As they left Kub’s office, the house bells rang. Less than a minute later the apparatus bay doors slammed shut on a cloud of blue-gray diesel smoke, the building like a tomb, Engine 10, Ladder 1, Aid 5, and Battalion 1 all roaring down Second Avenue in a ragged parade of red lights and sirens. Finney couldn’t help wishing he were with them.

Taking the stairs two at a time, they went up one flight and punched in the lock box code on the door to the crews’ private quarters.

The TV in the great room was playing a local news show to no audience. In the enormous kitchen area, steam was coming off half a dozen abandoned plates of food set out on the long table. Dinner would be cold by the time they got back; they were accustomed to it. They’d line up and one by one put their plates in the microwave and try again. For a split second Finney found himself looking for Cordifis’s plate, but of course, Bill’s favorite Harley-Davidson commemorative platter had been returned to his widow along with his Mickey Mouse sheets, his Waterpik, his Bible, the pictures of his daughters, and the six hundred pennies they’d found in the bottom of his office drawer.
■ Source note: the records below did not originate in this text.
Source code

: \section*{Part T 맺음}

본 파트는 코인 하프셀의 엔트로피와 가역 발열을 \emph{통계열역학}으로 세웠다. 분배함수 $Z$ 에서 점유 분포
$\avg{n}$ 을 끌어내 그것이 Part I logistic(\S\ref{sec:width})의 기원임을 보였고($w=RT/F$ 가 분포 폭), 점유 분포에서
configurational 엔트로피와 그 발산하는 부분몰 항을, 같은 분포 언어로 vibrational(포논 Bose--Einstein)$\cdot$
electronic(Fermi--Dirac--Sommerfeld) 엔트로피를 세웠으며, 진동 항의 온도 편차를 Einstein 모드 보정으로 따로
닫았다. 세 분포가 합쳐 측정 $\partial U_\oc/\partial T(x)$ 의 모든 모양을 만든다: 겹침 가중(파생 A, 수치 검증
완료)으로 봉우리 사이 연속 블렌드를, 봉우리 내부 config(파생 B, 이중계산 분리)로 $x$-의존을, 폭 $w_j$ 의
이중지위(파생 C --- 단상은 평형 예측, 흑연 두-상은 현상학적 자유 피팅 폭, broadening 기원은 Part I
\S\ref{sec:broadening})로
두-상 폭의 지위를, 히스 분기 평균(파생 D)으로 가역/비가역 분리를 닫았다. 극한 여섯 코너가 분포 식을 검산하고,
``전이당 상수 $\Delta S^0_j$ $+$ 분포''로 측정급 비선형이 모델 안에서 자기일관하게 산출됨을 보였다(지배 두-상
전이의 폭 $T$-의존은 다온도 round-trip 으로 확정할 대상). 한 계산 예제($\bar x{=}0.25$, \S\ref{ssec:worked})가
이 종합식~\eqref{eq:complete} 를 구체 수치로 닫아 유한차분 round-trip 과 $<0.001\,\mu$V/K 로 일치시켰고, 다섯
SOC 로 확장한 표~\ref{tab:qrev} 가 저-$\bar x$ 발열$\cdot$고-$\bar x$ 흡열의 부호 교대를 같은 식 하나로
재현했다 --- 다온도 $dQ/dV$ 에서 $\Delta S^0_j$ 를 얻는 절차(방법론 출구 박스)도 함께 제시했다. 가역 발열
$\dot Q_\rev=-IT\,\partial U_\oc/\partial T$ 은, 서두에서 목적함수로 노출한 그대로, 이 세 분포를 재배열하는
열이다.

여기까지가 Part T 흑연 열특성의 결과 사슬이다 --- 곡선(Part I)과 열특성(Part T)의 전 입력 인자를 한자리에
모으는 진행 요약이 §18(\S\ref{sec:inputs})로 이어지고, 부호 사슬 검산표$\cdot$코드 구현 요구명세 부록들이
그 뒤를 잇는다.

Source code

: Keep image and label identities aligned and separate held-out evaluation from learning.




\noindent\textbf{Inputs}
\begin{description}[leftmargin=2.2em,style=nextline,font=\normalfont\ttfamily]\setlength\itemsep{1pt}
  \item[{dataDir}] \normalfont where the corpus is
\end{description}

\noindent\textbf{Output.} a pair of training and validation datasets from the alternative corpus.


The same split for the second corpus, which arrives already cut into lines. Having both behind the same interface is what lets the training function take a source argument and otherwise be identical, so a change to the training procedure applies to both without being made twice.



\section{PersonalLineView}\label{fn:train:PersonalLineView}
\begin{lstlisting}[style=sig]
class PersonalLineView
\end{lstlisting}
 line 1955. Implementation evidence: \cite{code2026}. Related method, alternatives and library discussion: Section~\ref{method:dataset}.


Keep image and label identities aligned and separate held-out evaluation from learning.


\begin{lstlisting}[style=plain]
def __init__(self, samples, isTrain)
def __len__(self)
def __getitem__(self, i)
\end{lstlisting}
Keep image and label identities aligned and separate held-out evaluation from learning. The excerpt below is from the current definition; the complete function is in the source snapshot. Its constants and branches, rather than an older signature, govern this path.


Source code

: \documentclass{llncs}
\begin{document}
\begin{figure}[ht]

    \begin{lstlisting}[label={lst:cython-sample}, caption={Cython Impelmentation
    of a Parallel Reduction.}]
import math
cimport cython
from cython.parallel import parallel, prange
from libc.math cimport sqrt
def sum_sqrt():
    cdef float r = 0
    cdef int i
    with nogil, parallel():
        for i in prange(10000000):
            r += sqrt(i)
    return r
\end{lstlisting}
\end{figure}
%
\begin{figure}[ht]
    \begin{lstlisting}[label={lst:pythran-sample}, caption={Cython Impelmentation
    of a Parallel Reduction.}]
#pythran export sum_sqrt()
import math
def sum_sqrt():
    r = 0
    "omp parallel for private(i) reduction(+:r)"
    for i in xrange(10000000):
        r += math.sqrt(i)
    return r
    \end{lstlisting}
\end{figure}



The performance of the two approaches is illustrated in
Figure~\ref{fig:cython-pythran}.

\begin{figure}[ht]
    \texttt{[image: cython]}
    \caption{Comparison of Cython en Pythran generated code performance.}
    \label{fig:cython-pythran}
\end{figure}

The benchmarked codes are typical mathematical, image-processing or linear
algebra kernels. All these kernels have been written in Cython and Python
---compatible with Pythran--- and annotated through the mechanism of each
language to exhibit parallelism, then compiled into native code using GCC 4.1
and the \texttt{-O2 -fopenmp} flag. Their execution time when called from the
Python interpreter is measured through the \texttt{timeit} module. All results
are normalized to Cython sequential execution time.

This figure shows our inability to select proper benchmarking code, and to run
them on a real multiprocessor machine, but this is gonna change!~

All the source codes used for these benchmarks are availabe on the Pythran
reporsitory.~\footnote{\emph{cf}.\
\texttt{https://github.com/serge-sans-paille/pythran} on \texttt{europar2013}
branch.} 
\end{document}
Alone in the room, G. A. Montgomery hunkered over a bowl of chili with a moon of margarine in it.

Montgomery had been a member of AA for ten years, could give his sobriety time in months and days. He liked to boast, only a little facetiously, that he would be chief of the department by now if he hadn’t become enamored with the taste of bourbon. As a drunk he’d been as cocksure as a man could be, and sobriety hadn’t changed that. People were intimidated by G. A., not just firefighters but other captains and chiefs. He was fifty-two years old, with a ruddy face and puffy tea bags of flesh under his eyes. His head was so large it scared small children. He had a shock of pale brown hair he clipped himself and combed straight back, though by mid-morning most of it stuck straight up. G. A. Montgomery put on a suit each morning, but by late afternoon the jacket was rumpled, discarded, or misplaced. This evening he wore a sweater vest over a dress shirt, his tie having lost its battle to hold a knot.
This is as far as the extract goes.